*Data for analysis*.
____________
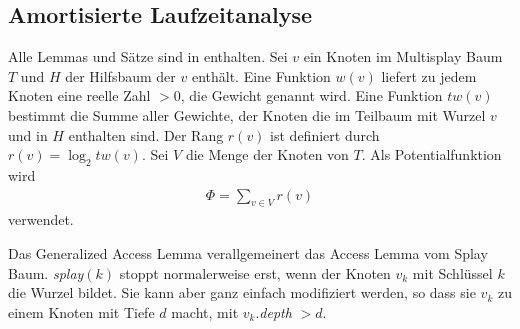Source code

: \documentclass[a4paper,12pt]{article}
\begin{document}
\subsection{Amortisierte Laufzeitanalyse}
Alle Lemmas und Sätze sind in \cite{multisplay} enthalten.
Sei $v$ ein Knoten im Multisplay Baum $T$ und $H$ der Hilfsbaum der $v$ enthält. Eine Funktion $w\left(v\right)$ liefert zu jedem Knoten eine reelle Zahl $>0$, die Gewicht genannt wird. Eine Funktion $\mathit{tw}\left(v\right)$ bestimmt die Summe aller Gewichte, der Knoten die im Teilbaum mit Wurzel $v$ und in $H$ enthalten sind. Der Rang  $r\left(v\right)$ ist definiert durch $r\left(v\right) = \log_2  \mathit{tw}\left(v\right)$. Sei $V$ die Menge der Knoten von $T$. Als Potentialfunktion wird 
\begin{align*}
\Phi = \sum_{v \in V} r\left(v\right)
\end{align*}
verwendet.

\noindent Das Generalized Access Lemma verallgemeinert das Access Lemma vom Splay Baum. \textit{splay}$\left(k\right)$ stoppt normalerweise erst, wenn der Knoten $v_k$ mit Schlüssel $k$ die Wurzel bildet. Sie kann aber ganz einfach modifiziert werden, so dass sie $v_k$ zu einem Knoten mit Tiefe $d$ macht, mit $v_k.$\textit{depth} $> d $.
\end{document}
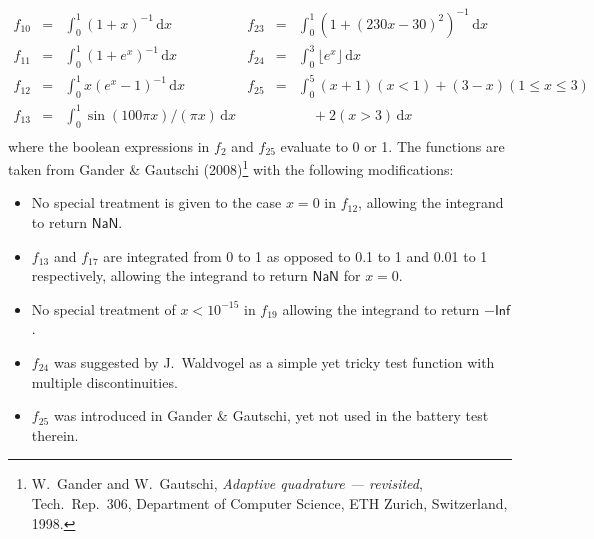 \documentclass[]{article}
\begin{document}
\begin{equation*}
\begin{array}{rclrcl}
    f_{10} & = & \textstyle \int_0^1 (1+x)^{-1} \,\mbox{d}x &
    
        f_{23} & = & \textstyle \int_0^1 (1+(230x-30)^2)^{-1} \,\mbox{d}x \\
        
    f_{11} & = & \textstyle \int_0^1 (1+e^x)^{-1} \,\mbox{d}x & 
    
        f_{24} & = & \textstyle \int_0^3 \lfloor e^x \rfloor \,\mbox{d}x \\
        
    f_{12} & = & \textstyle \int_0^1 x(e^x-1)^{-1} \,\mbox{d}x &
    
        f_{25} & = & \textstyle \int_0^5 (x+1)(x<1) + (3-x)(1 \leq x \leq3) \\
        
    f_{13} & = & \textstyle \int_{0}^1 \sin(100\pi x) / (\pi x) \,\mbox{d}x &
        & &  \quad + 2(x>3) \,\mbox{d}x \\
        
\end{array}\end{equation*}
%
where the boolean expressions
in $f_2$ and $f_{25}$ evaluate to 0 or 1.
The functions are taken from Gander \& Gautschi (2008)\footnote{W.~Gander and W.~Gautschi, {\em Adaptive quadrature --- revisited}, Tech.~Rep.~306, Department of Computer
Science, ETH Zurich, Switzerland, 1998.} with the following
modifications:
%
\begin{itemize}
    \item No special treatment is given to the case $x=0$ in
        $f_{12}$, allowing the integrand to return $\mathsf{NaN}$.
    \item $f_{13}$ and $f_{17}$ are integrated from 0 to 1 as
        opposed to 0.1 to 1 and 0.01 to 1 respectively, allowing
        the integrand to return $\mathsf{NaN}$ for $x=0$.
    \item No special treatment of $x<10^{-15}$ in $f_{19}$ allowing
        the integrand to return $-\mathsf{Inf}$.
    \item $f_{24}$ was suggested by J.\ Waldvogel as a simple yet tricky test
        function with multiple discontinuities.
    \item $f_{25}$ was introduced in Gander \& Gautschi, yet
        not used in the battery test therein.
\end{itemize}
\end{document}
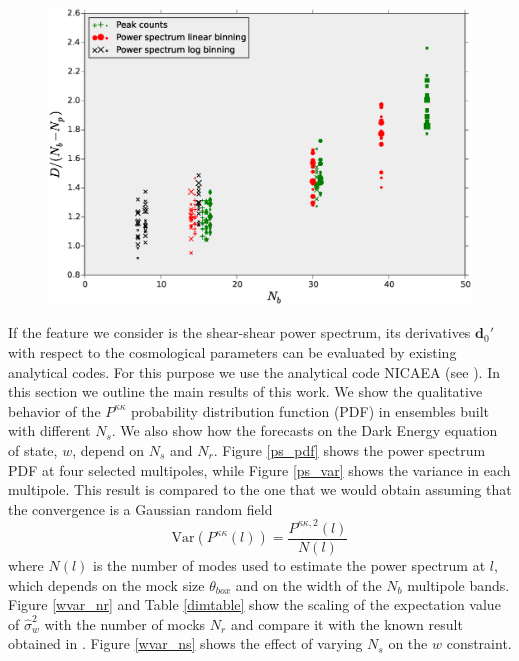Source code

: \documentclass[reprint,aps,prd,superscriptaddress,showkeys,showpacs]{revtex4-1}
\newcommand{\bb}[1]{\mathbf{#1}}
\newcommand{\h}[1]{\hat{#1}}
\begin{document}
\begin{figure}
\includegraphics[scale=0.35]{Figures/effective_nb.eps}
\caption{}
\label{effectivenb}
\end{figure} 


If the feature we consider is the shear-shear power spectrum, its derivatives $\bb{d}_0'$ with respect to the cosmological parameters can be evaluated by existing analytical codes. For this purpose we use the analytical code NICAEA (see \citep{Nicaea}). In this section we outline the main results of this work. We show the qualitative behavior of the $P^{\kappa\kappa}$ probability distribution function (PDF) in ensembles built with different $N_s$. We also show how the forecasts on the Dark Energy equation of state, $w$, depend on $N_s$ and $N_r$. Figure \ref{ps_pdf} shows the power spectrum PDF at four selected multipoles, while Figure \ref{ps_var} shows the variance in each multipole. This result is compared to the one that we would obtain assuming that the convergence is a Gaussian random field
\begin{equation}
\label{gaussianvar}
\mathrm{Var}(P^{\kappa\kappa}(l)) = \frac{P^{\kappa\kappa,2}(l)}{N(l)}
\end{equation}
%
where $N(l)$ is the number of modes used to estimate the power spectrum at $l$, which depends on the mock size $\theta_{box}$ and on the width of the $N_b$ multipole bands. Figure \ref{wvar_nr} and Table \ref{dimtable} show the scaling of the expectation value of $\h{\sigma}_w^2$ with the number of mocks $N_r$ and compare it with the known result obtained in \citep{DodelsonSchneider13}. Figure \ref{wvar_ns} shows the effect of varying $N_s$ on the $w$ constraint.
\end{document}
____________
*Exercise instructions*. Return each line in the records that holds the string "from".

*Answer to this task*.
The functions are taken from Gander \& Gautschi (2008)\footnote{W.~Gander and W.~Gautschi, {\em Adaptive quadrature --- revisited}, Tech.~Rep.~306, Department of Computer
    \item $f_{13}$ and $f_{17}$ are integrated from 0 to 1 as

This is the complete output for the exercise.